El pasado 2 de abril el ataque de un dron -una práctica que se ha hecho sistemática en esa región- a una vivienda en la vereda La Paz, en el municipio de El Tarra, provocó el desplazamiento de una familia donde había dos menores de edad y una mujer embarazada.
Un ataque similar ocurrió el 7 de abril, en el mismo municipio, pero en el caserío Cuatro Esquinas. En ese hecho fueron incendiadas las casas. Al menos cuatro personas resultaron heridas, dos de ellas de gravedad, a causa de los explosivos lanzados desde los drones.
De acuerdo con los últimos datos del Puesto de Mando Unificado (PMU), desde el inicio de la crisis humanitaria, en enero de 2025, 22.570 personas han sido desplazadas de Catatumbo y permanecen en tres albergues.
Asimismo, 5.522 personas permanecen confinadas, la mayoría en Teorama (5.000) y otras 522 en San Calixto, así como se han dado 435 evacuaciones.
A los enfrentamientos entre el ELN y el frente 33 se suman los operativos que viene adelantando el Ejército en esa zona. El domingo pasado se registró el segundo bombardeo contra el ELN en Catatumbo -el primero fue el pasado 4 de febrero-.
Según el consejero Niño, esos bombardeos llevaron a otro desplazamiento masivo. “Unos 40 o 50 núcleos familiares que agrupan unas 300 personas, entre niños, jóvenes y adultos, empezaron a llegar a Tibú y a El Tarra de veredas como Pacheli, Caño Indio, La selva y Campo Dos”.
Piden diálogo regional
En medio de la escalada, las autoridades locales han insistido en la necesidad de abrir un canal mínimo de diálogo con los grupos armados, enfocado exclusivamente en aliviar la crisis humanitaria.
“Nosotros le solicitamos a la Oficina del Consejero Comisionado de Paz que nos autorizaran un diálogo regional con el grupo armado, Iglesia, autoridades y sociedad civil para hacer unos mínimos humanitarios”, explicó Niño.
La propuesta no busca negociaciones de fondo, sino medidas urgentes para la población civil. “Queremos que a esos niños que se llevaron nos los entreguen, que podamos sacar a los heridos y pedir el no uso de drones en las casas de los civiles”, dijo Niño.

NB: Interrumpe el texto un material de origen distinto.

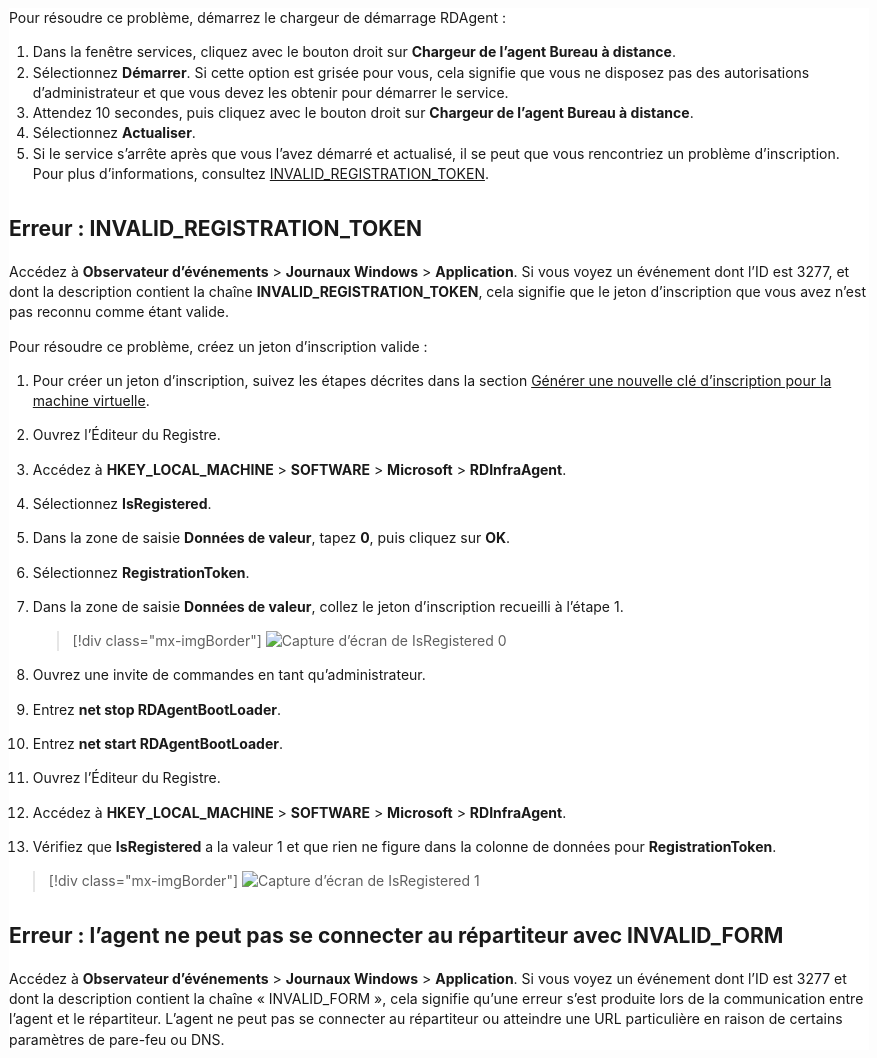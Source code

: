 Pour résoudre ce problème, démarrez le chargeur de démarrage RDAgent :

1. Dans la fenêtre services, cliquez avec le bouton droit sur **Chargeur de l’agent Bureau à distance**.
2. Sélectionnez **Démarrer**. Si cette option est grisée pour vous, cela signifie que vous ne disposez pas des autorisations d’administrateur et que vous devez les obtenir pour démarrer le service.
3. Attendez 10 secondes, puis cliquez avec le bouton droit sur **Chargeur de l’agent Bureau à distance**.
4. Sélectionnez **Actualiser**.
5. Si le service s’arrête après que vous l’avez démarré et actualisé, il se peut que vous rencontriez un problème d’inscription. Pour plus d’informations, consultez [INVALID_REGISTRATION_TOKEN](#error-invalid_registration_token).

## <a name="error-invalid_registration_token"></a>Erreur : INVALID_REGISTRATION_TOKEN

Accédez à **Observateur d’événements** > **Journaux Windows** > **Application**. Si vous voyez un événement dont l’ID est 3277, et dont la description contient la chaîne **INVALID_REGISTRATION_TOKEN**, cela signifie que le jeton d’inscription que vous avez n’est pas reconnu comme étant valide.

Pour résoudre ce problème, créez un jeton d’inscription valide :

1. Pour créer un jeton d’inscription, suivez les étapes décrites dans la section [Générer une nouvelle clé d’inscription pour la machine virtuelle](#step-3-generate-a-new-registration-key-for-the-vm).
2. Ouvrez l’Éditeur du Registre. 
3. Accédez à **HKEY_LOCAL_MACHINE** > **SOFTWARE** > **Microsoft** > **RDInfraAgent**.
4. Sélectionnez **IsRegistered**. 
5. Dans la zone de saisie **Données de valeur**, tapez **0**, puis cliquez sur **OK**. 
6. Sélectionnez **RegistrationToken**. 
7. Dans la zone de saisie **Données de valeur**, collez le jeton d’inscription recueilli à l’étape 1. 

   > [!div class="mx-imgBorder"]
   > ![Capture d’écran de IsRegistered 0](media/isregistered-token.png)

8. Ouvrez une invite de commandes en tant qu’administrateur.
9. Entrez **net stop RDAgentBootLoader**. 
10. Entrez **net start RDAgentBootLoader**. 
11. Ouvrez l’Éditeur du Registre.
12. Accédez à **HKEY_LOCAL_MACHINE** > **SOFTWARE** > **Microsoft** > **RDInfraAgent**.
13. Vérifiez que **IsRegistered** a la valeur 1 et que rien ne figure dans la colonne de données pour **RegistrationToken**. 

   > [!div class="mx-imgBorder"]
   > ![Capture d’écran de IsRegistered 1](media/isregistered-registry.png)

## <a name="error-agent-cannot-connect-to-broker-with-invalid_form"></a>Erreur : l’agent ne peut pas se connecter au répartiteur avec INVALID_FORM

Accédez à **Observateur d’événements** > **Journaux Windows** > **Application**. Si vous voyez un événement dont l’ID est 3277 et dont la description contient la chaîne « INVALID_FORM », cela signifie qu’une erreur s’est produite lors de la communication entre l’agent et le répartiteur. L’agent ne peut pas se connecter au répartiteur ou atteindre une URL particulière en raison de certains paramètres de pare-feu ou DNS.
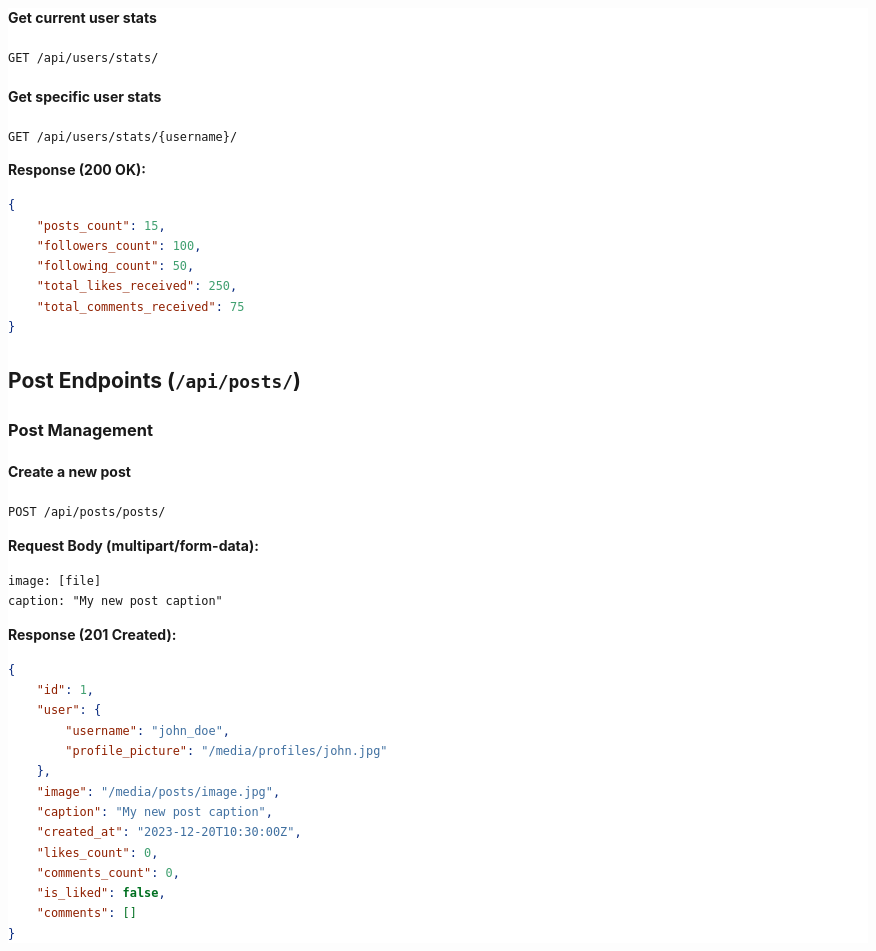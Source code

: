 #### Get current user stats
```
GET /api/users/stats/
```

#### Get specific user stats
```
GET /api/users/stats/{username}/
```

**Response (200 OK):**
```json
{
    "posts_count": 15,
    "followers_count": 100,
    "following_count": 50,
    "total_likes_received": 250,
    "total_comments_received": 75
}
```

## Post Endpoints (`/api/posts/`)

### Post Management

#### Create a new post
```
POST /api/posts/posts/
```

**Request Body (multipart/form-data):**
```
image: [file]
caption: "My new post caption"
```

**Response (201 Created):**
```json
{
    "id": 1,
    "user": {
        "username": "john_doe",
        "profile_picture": "/media/profiles/john.jpg"
    },
    "image": "/media/posts/image.jpg",
    "caption": "My new post caption",
    "created_at": "2023-12-20T10:30:00Z",
    "likes_count": 0,
    "comments_count": 0,
    "is_liked": false,
    "comments": []
}
```
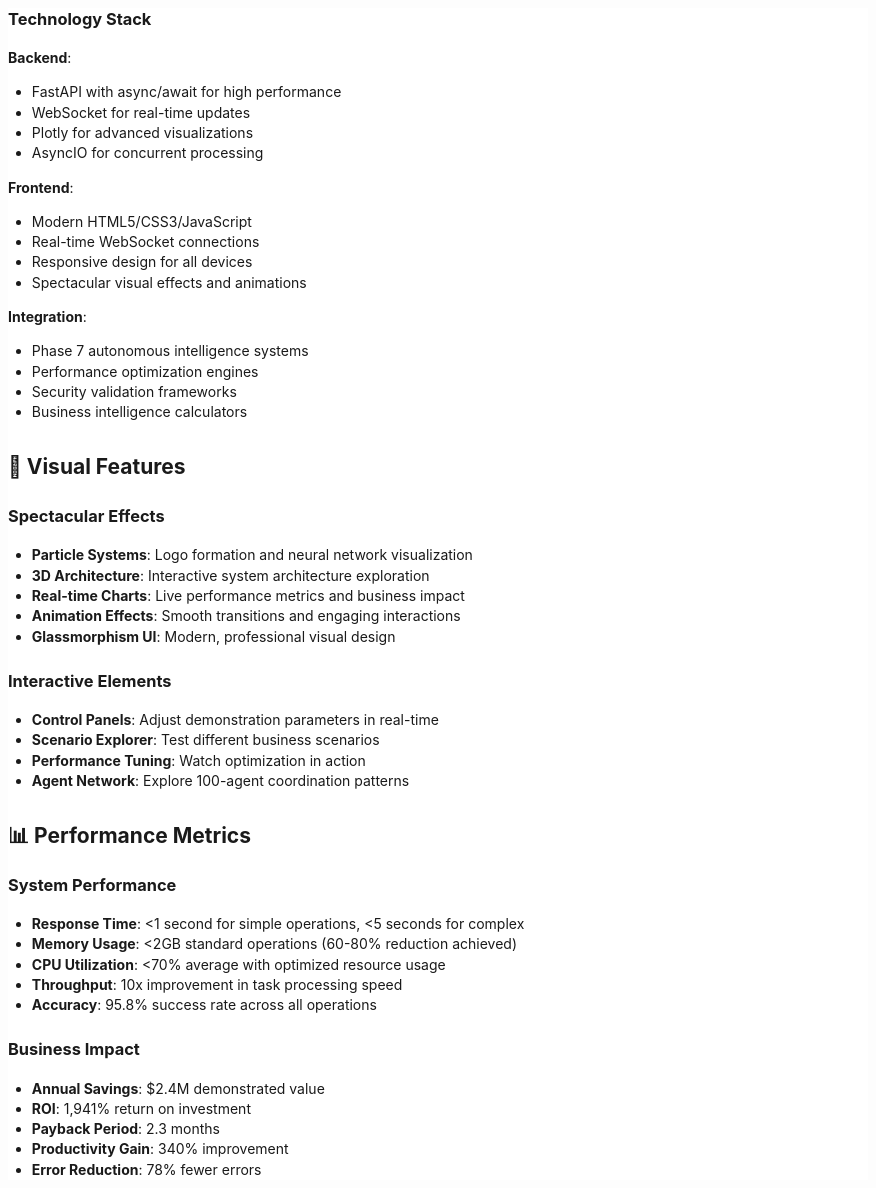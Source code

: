 ### Technology Stack

**Backend**:
- FastAPI with async/await for high performance
- WebSocket for real-time updates
- Plotly for advanced visualizations
- AsyncIO for concurrent processing

**Frontend**:
- Modern HTML5/CSS3/JavaScript
- Real-time WebSocket connections
- Responsive design for all devices
- Spectacular visual effects and animations

**Integration**:
- Phase 7 autonomous intelligence systems
- Performance optimization engines
- Security validation frameworks
- Business intelligence calculators

## 🎨 Visual Features

### Spectacular Effects
- **Particle Systems**: Logo formation and neural network visualization
- **3D Architecture**: Interactive system architecture exploration
- **Real-time Charts**: Live performance metrics and business impact
- **Animation Effects**: Smooth transitions and engaging interactions
- **Glassmorphism UI**: Modern, professional visual design

### Interactive Elements
- **Control Panels**: Adjust demonstration parameters in real-time
- **Scenario Explorer**: Test different business scenarios
- **Performance Tuning**: Watch optimization in action
- **Agent Network**: Explore 100-agent coordination patterns

## 📊 Performance Metrics

### System Performance
- **Response Time**: <1 second for simple operations, <5 seconds for complex
- **Memory Usage**: <2GB standard operations (60-80% reduction achieved)
- **CPU Utilization**: <70% average with optimized resource usage
- **Throughput**: 10x improvement in task processing speed
- **Accuracy**: 95.8% success rate across all operations

### Business Impact
- **Annual Savings**: $2.4M demonstrated value
- **ROI**: 1,941% return on investment
- **Payback Period**: 2.3 months
- **Productivity Gain**: 340% improvement
- **Error Reduction**: 78% fewer errors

Aunque la propuesta se realizó desde hace varios meses, hace 20 días las autoridades de Norte de Santander le insistieron al Gobierno Nacional, pero hasta ahora no hay una respuesta concreta. “Nos dicen que eso está avanzando en la oficina del consejero comisionado, esperemos que no lo saquen el 7 de agosto cuando ya sea tarde”, afirmó.

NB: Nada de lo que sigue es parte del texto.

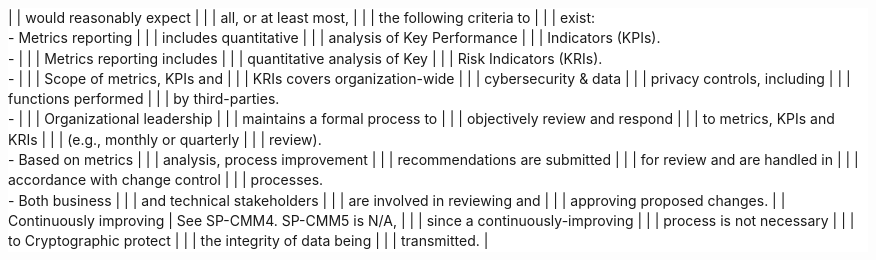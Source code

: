 |                            | would reasonably expect        |
|                            | all, or at least most,         |
|                            | the following criteria to      |
|                            | exist:<br>- 	Metrics reporting  |
|                            | includes quantitative          |
|                            | analysis of Key Performance    |
|                            | Indicators (KPIs).<br>-        |
|                            | 	Metrics reporting includes     |
|                            | quantitative analysis of Key   |
|                            | Risk Indicators (KRIs).<br>-   |
|                            | 	Scope of metrics, KPIs and     |
|                            | KRIs covers organization-wide  |
|                            | cybersecurity & data           |
|                            | privacy controls, including    |
|                            | functions performed            |
|                            | by third-parties.<br>-         |
|                            | 	Organizational leadership      |
|                            | maintains a formal process to  |
|                            | objectively review and respond |
|                            | to metrics, KPIs and KRIs      |
|                            | (e.g., monthly or quarterly    |
|                            | review).<br>- 	Based on metrics |
|                            | analysis, process improvement  |
|                            | recommendations are submitted  |
|                            | for review and are handled in  |
|                            | accordance with change control |
|                            | processes.<br>- 	Both business  |
|                            | and technical stakeholders     |
|                            | are involved in reviewing and  |
|                            | approving proposed changes.    |
| Continuously improving     | See SP-CMM4. SP-CMM5 is N/A,   |
|                            | since a continuously-improving |
|                            | process is not necessary       |
|                            | to Cryptographic protect       |
|                            | the integrity of data being    |
|                            | transmitted.                   |
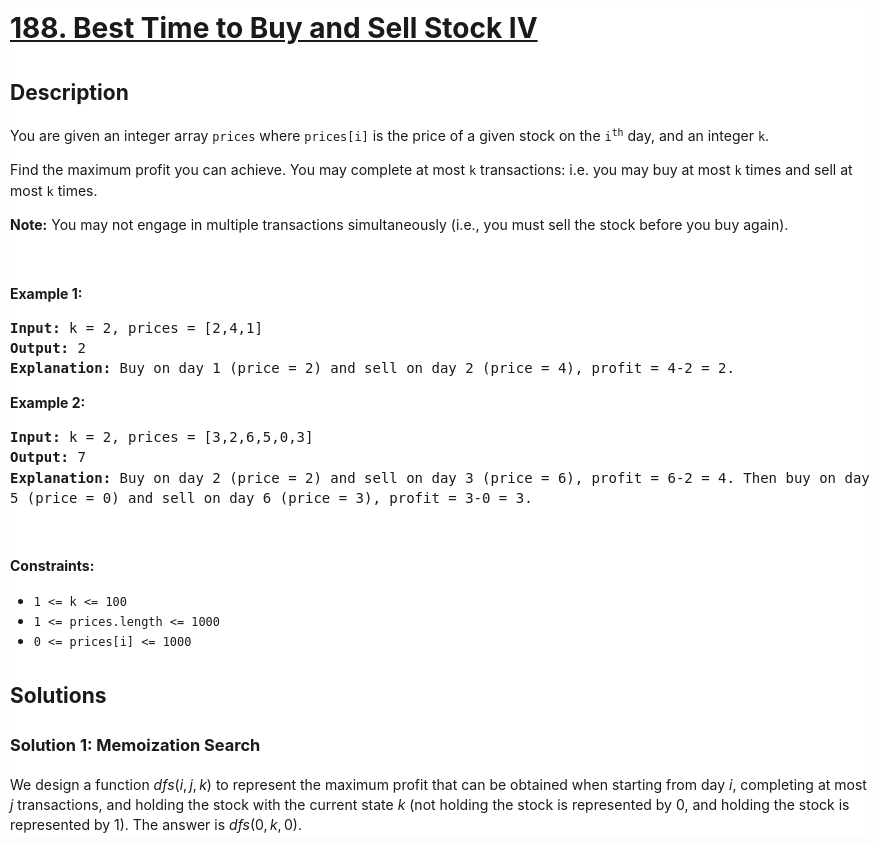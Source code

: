 # [188. Best Time to Buy and Sell Stock IV](https://leetcode.com/problems/best-time-to-buy-and-sell-stock-iv)

## Description



<p>You are given an integer array <code>prices</code> where <code>prices[i]</code> is the price of a given stock on the <code>i<sup>th</sup></code> day, and an integer <code>k</code>.</p>

<p>Find the maximum profit you can achieve. You may complete at most <code>k</code> transactions: i.e. you may buy at most <code>k</code> times and sell at most <code>k</code> times.</p>

<p><strong>Note:</strong> You may not engage in multiple transactions simultaneously (i.e., you must sell the stock before you buy again).</p>

<p>&nbsp;</p>
<p><strong class="example">Example 1:</strong></p>

<pre>
<strong>Input:</strong> k = 2, prices = [2,4,1]
<strong>Output:</strong> 2
<strong>Explanation:</strong> Buy on day 1 (price = 2) and sell on day 2 (price = 4), profit = 4-2 = 2.
</pre>

<p><strong class="example">Example 2:</strong></p>

<pre>
<strong>Input:</strong> k = 2, prices = [3,2,6,5,0,3]
<strong>Output:</strong> 7
<strong>Explanation:</strong> Buy on day 2 (price = 2) and sell on day 3 (price = 6), profit = 6-2 = 4. Then buy on day 5 (price = 0) and sell on day 6 (price = 3), profit = 3-0 = 3.
</pre>

<p>&nbsp;</p>
<p><strong>Constraints:</strong></p>

<ul>
	<li><code>1 &lt;= k &lt;= 100</code></li>
	<li><code>1 &lt;= prices.length &lt;= 1000</code></li>
	<li><code>0 &lt;= prices[i] &lt;= 1000</code></li>
</ul>



## Solutions



### Solution 1: Memoization Search

We design a function $dfs(i, j, k)$ to represent the maximum profit that can be obtained when starting from day $i$, completing at most $j$ transactions, and holding the stock with the current state $k$ (not holding the stock is represented by $0$, and holding the stock is represented by $1$). The answer is $dfs(0, k, 0)$.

Tras 15 meses del inicio de la crisis en Catatumbo, la violencia no solo no ha cedido, sino que muestra nuevas formas de expansión y mayor impacto sobre la población civil. Mientras los enfrentamientos se intensifican, las autoridades locales siguen sin una respuesta efectiva que permita, al menos, contener la emergencia humanitaria.